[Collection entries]
/---

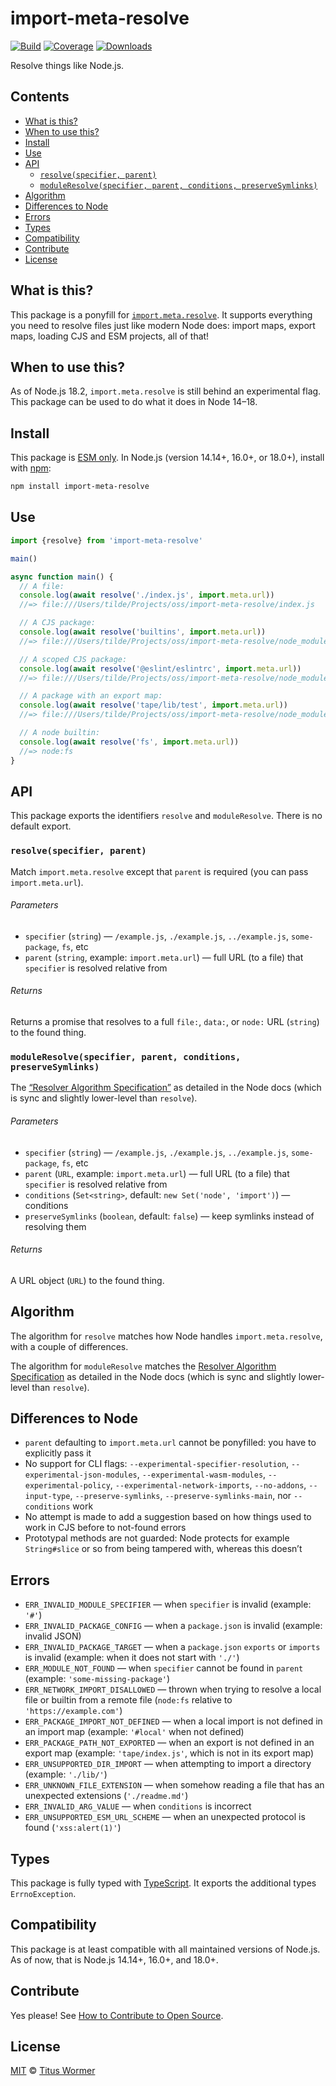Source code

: # import-meta-resolve

[![Build][build-badge]][build]
[![Coverage][coverage-badge]][coverage]
[![Downloads][downloads-badge]][downloads]

Resolve things like Node.js.

## Contents

*   [What is this?](#what-is-this)
*   [When to use this?](#when-to-use-this)
*   [Install](#install)
*   [Use](#use)
*   [API](#api)
    *   [`resolve(specifier, parent)`](#resolvespecifier-parent)
    *   [`moduleResolve(specifier, parent, conditions, preserveSymlinks)`](#moduleresolvespecifier-parent-conditions-preservesymlinks)
*   [Algorithm](#algorithm)
*   [Differences to Node](#differences-to-node)
*   [Errors](#errors)
*   [Types](#types)
*   [Compatibility](#compatibility)
*   [Contribute](#contribute)
*   [License](#license)

## What is this?

This package is a ponyfill for [`import.meta.resolve`][resolve].
It supports everything you need to resolve files just like modern Node does:
import maps, export maps, loading CJS and ESM projects, all of that!

## When to use this?

As of Node.js 18.2, `import.meta.resolve` is still behind an experimental flag.
This package can be used to do what it does in Node 14–18.

## Install

This package is [ESM only][esm].
In Node.js (version 14.14+, 16.0+, or 18.0+), install with [npm][]:

```sh
npm install import-meta-resolve
```

## Use

```js
import {resolve} from 'import-meta-resolve'

main()

async function main() {
  // A file:
  console.log(await resolve('./index.js', import.meta.url))
  //=> file:///Users/tilde/Projects/oss/import-meta-resolve/index.js

  // A CJS package:
  console.log(await resolve('builtins', import.meta.url))
  //=> file:///Users/tilde/Projects/oss/import-meta-resolve/node_modules/builtins/index.js

  // A scoped CJS package:
  console.log(await resolve('@eslint/eslintrc', import.meta.url))
  //=> file:///Users/tilde/Projects/oss/import-meta-resolve/node_modules/@eslint/eslintrc/lib/index.js

  // A package with an export map:
  console.log(await resolve('tape/lib/test', import.meta.url))
  //=> file:///Users/tilde/Projects/oss/import-meta-resolve/node_modules/tape/lib/test.js

  // A node builtin:
  console.log(await resolve('fs', import.meta.url))
  //=> node:fs
}
```

## API

This package exports the identifiers `resolve` and `moduleResolve`.
There is no default export.

### `resolve(specifier, parent)`

Match `import.meta.resolve` except that `parent` is required (you can pass
`import.meta.url`).

###### Parameters

*   `specifier` (`string`)
    — `/example.js`, `./example.js`, `../example.js`, `some-package`, `fs`, etc
*   `parent` (`string`, example: `import.meta.url`)
    — full URL (to a file) that `specifier` is resolved relative from

###### Returns

Returns a promise that resolves to a full `file:`, `data:`, or `node:` URL
(`string`) to the found thing.

### `moduleResolve(specifier, parent, conditions, preserveSymlinks)`

The [“Resolver Algorithm Specification”][algo] as detailed in the Node docs
(which is sync and slightly lower-level than `resolve`).

###### Parameters

*   `specifier` (`string`)
    — `/example.js`, `./example.js`, `../example.js`, `some-package`, `fs`, etc
*   `parent` (`URL`, example: `import.meta.url`)
    — full URL (to a file) that `specifier` is resolved relative from
*   `conditions` (`Set<string>`, default: `new Set('node', 'import')`)
    — conditions
*   `preserveSymlinks` (`boolean`, default: `false`)
    — keep symlinks instead of resolving them

###### Returns

A URL object (`URL`) to the found thing.

## Algorithm

The algorithm for `resolve` matches how Node handles `import.meta.resolve`, with
a couple of differences.

The algorithm for `moduleResolve` matches the [Resolver Algorithm
Specification][algo] as detailed in the Node docs (which is sync and slightly
lower-level than `resolve`).

## Differences to Node

*   `parent` defaulting to `import.meta.url` cannot be ponyfilled: you have to
    explicitly pass it
*   No support for CLI flags: `--experimental-specifier-resolution`,
    `--experimental-json-modules`, `--experimental-wasm-modules`,
    `--experimental-policy`, `--experimental-network-imports`, `--no-addons`,
    `--input-type`, `--preserve-symlinks`,
    `--preserve-symlinks-main`, nor `--conditions` work
*   No attempt is made to add a suggestion based on how things used to work in
    CJS before to not-found errors
*   Prototypal methods are not guarded: Node protects for example `String#slice`
    or so from being tampered with, whereas this doesn’t

## Errors

*   `ERR_INVALID_MODULE_SPECIFIER`
    — when `specifier` is invalid (example: `'#'`)
*   `ERR_INVALID_PACKAGE_CONFIG`
    — when a `package.json` is invalid (example: invalid JSON)
*   `ERR_INVALID_PACKAGE_TARGET`
    — when a `package.json` `exports` or `imports` is invalid (example: when it
    does not start with `'./'`)
*   `ERR_MODULE_NOT_FOUND`
    — when `specifier` cannot be found in `parent` (example: `'some-missing-package'`)
*   `ERR_NETWORK_IMPORT_DISALLOWED`
    — thrown when trying to resolve a local file or builtin from a remote file
    (`node:fs` relative to `'https://example.com'`)
*   `ERR_PACKAGE_IMPORT_NOT_DEFINED`
    — when a local import is not defined in an import map (example: `'#local'`
    when not defined)
*   `ERR_PACKAGE_PATH_NOT_EXPORTED`
    — when an export is not defined in an export map (example: `'tape/index.js'`,
    which is not in its export map)
*   `ERR_UNSUPPORTED_DIR_IMPORT`
    — when attempting to import a directory (example: `'./lib/'`)
*   `ERR_UNKNOWN_FILE_EXTENSION`
    — when somehow reading a file that has an unexpected extensions (`'./readme.md'`)
*   `ERR_INVALID_ARG_VALUE`
    — when `conditions` is incorrect
*   `ERR_UNSUPPORTED_ESM_URL_SCHEME`
    — when an unexpected protocol is found (`'xss:alert(1)'`)

## Types

This package is fully typed with [TypeScript][].
It exports the additional types `ErrnoException`.

## Compatibility

This package is at least compatible with all maintained versions of Node.js.
As of now, that is Node.js 14.14+, 16.0+, and 18.0+.

## Contribute

Yes please!
See [How to Contribute to Open Source][contribute].

## License

[MIT][license] © [Titus Wormer][author]

<!-- Definitions -->

[build-badge]: https://github.com/wooorm/import-meta-resolve/workflows/main/badge.svg

[build]: https://github.com/wooorm/import-meta-resolve/actions

[coverage-badge]: https://img.shields.io/codecov/c/github/wooorm/import-meta-resolve.svg

[coverage]: https://codecov.io/github/wooorm/import-meta-resolve

[downloads-badge]: https://img.shields.io/npm/dm/import-meta-resolve.svg

[downloads]: https://www.npmjs.com/package/import-meta-resolve

[npm]: https://docs.npmjs.com/cli/install

[license]: license

[author]: https://wooorm.com

[esm]: https://gist.github.com/sindresorhus/a39789f98801d908bbc7ff3ecc99d99c

[typescript]: https://www.typescriptlang.org

[contribute]: https://opensource.guide/how-to-contribute/

[algo]: https://nodejs.org/dist/latest-v14.x/docs/api/esm.html#esm_resolver_algorithm

[resolve]: https://nodejs.org/api/esm.html#esm_import_meta_resolve_specifier_parent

\---

All of the records need to be reproduced exactly, with each picture omitted.

Source code

: # import-meta-resolve

[![Build][build-badge]][build]
[![Coverage][coverage-badge]][coverage]
[![Downloads][downloads-badge]][downloads]

Resolve things like Node.js.

## Contents

*   [What is this?](#what-is-this)
*   [When to use this?](#when-to-use-this)
*   [Install](#install)
*   [Use](#use)
*   [API](#api)
    *   [`resolve(specifier, parent)`](#resolvespecifier-parent)
    *   [`moduleResolve(specifier, parent, conditions, preserveSymlinks)`](#moduleresolvespecifier-parent-conditions-preservesymlinks)
*   [Algorithm](#algorithm)
*   [Differences to Node](#differences-to-node)
*   [Errors](#errors)
*   [Types](#types)
*   [Compatibility](#compatibility)
*   [Contribute](#contribute)
*   [License](#license)

## What is this?

This package is a ponyfill for [`import.meta.resolve`][resolve].
It supports everything you need to resolve files just like modern Node does:
import maps, export maps, loading CJS and ESM projects, all of that!

## When to use this?

As of Node.js 18.2, `import.meta.resolve` is still behind an experimental flag.
This package can be used to do what it does in Node 14–18.

## Install

This package is [ESM only][esm].
In Node.js (version 14.14+, 16.0+, or 18.0+), install with [npm][]:

```sh
npm install import-meta-resolve
```

## Use

```js
import {resolve} from 'import-meta-resolve'

main()

async function main() {
  // A file:
  console.log(await resolve('./index.js', import.meta.url))
  //=> file:///Users/tilde/Projects/oss/import-meta-resolve/index.js

  // A CJS package:
  console.log(await resolve('builtins', import.meta.url))
  //=> file:///Users/tilde/Projects/oss/import-meta-resolve/node_modules/builtins/index.js

  // A scoped CJS package:
  console.log(await resolve('@eslint/eslintrc', import.meta.url))
  //=> file:///Users/tilde/Projects/oss/import-meta-resolve/node_modules/@eslint/eslintrc/lib/index.js

  // A package with an export map:
  console.log(await resolve('tape/lib/test', import.meta.url))
  //=> file:///Users/tilde/Projects/oss/import-meta-resolve/node_modules/tape/lib/test.js

  // A node builtin:
  console.log(await resolve('fs', import.meta.url))
  //=> node:fs
}
```

## API

This package exports the identifiers `resolve` and `moduleResolve`.
There is no default export.

### `resolve(specifier, parent)`

Match `import.meta.resolve` except that `parent` is required (you can pass
`import.meta.url`).

###### Parameters

*   `specifier` (`string`)
    — `/example.js`, `./example.js`, `../example.js`, `some-package`, `fs`, etc
*   `parent` (`string`, example: `import.meta.url`)
    — full URL (to a file) that `specifier` is resolved relative from

###### Returns

Returns a promise that resolves to a full `file:`, `data:`, or `node:` URL
(`string`) to the found thing.

### `moduleResolve(specifier, parent, conditions, preserveSymlinks)`

The [“Resolver Algorithm Specification”][algo] as detailed in the Node docs
(which is sync and slightly lower-level than `resolve`).

###### Parameters

*   `specifier` (`string`)
    — `/example.js`, `./example.js`, `../example.js`, `some-package`, `fs`, etc
*   `parent` (`URL`, example: `import.meta.url`)
    — full URL (to a file) that `specifier` is resolved relative from
*   `conditions` (`Set<string>`, default: `new Set('node', 'import')`)
    — conditions
*   `preserveSymlinks` (`boolean`, default: `false`)
    — keep symlinks instead of resolving them

###### Returns

A URL object (`URL`) to the found thing.

## Algorithm

The algorithm for `resolve` matches how Node handles `import.meta.resolve`, with
a couple of differences.

The algorithm for `moduleResolve` matches the [Resolver Algorithm
Specification][algo] as detailed in the Node docs (which is sync and slightly
lower-level than `resolve`).

## Differences to Node

*   `parent` defaulting to `import.meta.url` cannot be ponyfilled: you have to
    explicitly pass it
*   No support for CLI flags: `--experimental-specifier-resolution`,
    `--experimental-json-modules`, `--experimental-wasm-modules`,
    `--experimental-policy`, `--experimental-network-imports`, `--no-addons`,
    `--input-type`, `--preserve-symlinks`,
    `--preserve-symlinks-main`, nor `--conditions` work
*   No attempt is made to add a suggestion based on how things used to work in
    CJS before to not-found errors
*   Prototypal methods are not guarded: Node protects for example `String#slice`
    or so from being tampered with, whereas this doesn’t

## Errors

*   `ERR_INVALID_MODULE_SPECIFIER`
    — when `specifier` is invalid (example: `'#'`)
*   `ERR_INVALID_PACKAGE_CONFIG`
    — when a `package.json` is invalid (example: invalid JSON)
*   `ERR_INVALID_PACKAGE_TARGET`
    — when a `package.json` `exports` or `imports` is invalid (example: when it
    does not start with `'./'`)
*   `ERR_MODULE_NOT_FOUND`
    — when `specifier` cannot be found in `parent` (example: `'some-missing-package'`)
*   `ERR_NETWORK_IMPORT_DISALLOWED`
    — thrown when trying to resolve a local file or builtin from a remote file
    (`node:fs` relative to `'https://example.com'`)
*   `ERR_PACKAGE_IMPORT_NOT_DEFINED`
    — when a local import is not defined in an import map (example: `'#local'`
    when not defined)
*   `ERR_PACKAGE_PATH_NOT_EXPORTED`
    — when an export is not defined in an export map (example: `'tape/index.js'`,
    which is not in its export map)
*   `ERR_UNSUPPORTED_DIR_IMPORT`
    — when attempting to import a directory (example: `'./lib/'`)
*   `ERR_UNKNOWN_FILE_EXTENSION`
    — when somehow reading a file that has an unexpected extensions (`'./readme.md'`)
*   `ERR_INVALID_ARG_VALUE`
    — when `conditions` is incorrect
*   `ERR_UNSUPPORTED_ESM_URL_SCHEME`
    — when an unexpected protocol is found (`'xss:alert(1)'`)

## Types

This package is fully typed with [TypeScript][].
It exports the additional types `ErrnoException`.

## Compatibility

This package is at least compatible with all maintained versions of Node.js.
As of now, that is Node.js 14.14+, 16.0+, and 18.0+.

## Contribute

Yes please!
See [How to Contribute to Open Source][contribute].

## License

[MIT][license] © [Titus Wormer][author]

<!-- Definitions -->

[build-badge]: https://github.com/wooorm/import-meta-resolve/workflows/main/badge.svg

[build]: https://github.com/wooorm/import-meta-resolve/actions

[coverage-badge]: https://img.shields.io/codecov/c/github/wooorm/import-meta-resolve.svg

[coverage]: https://codecov.io/github/wooorm/import-meta-resolve

[downloads-badge]: https://img.shields.io/npm/dm/import-meta-resolve.svg

[downloads]: https://www.npmjs.com/package/import-meta-resolve

[npm]: https://docs.npmjs.com/cli/install

[license]: license

[author]: https://wooorm.com

[esm]: https://gist.github.com/sindresorhus/a39789f98801d908bbc7ff3ecc99d99c

[typescript]: https://www.typescriptlang.org

[contribute]: https://opensource.guide/how-to-contribute/

[algo]: https://nodejs.org/dist/latest-v14.x/docs/api/esm.html#esm_resolver_algorithm

[resolve]: https://nodejs.org/api/esm.html#esm_import_meta_resolve_specifier_parent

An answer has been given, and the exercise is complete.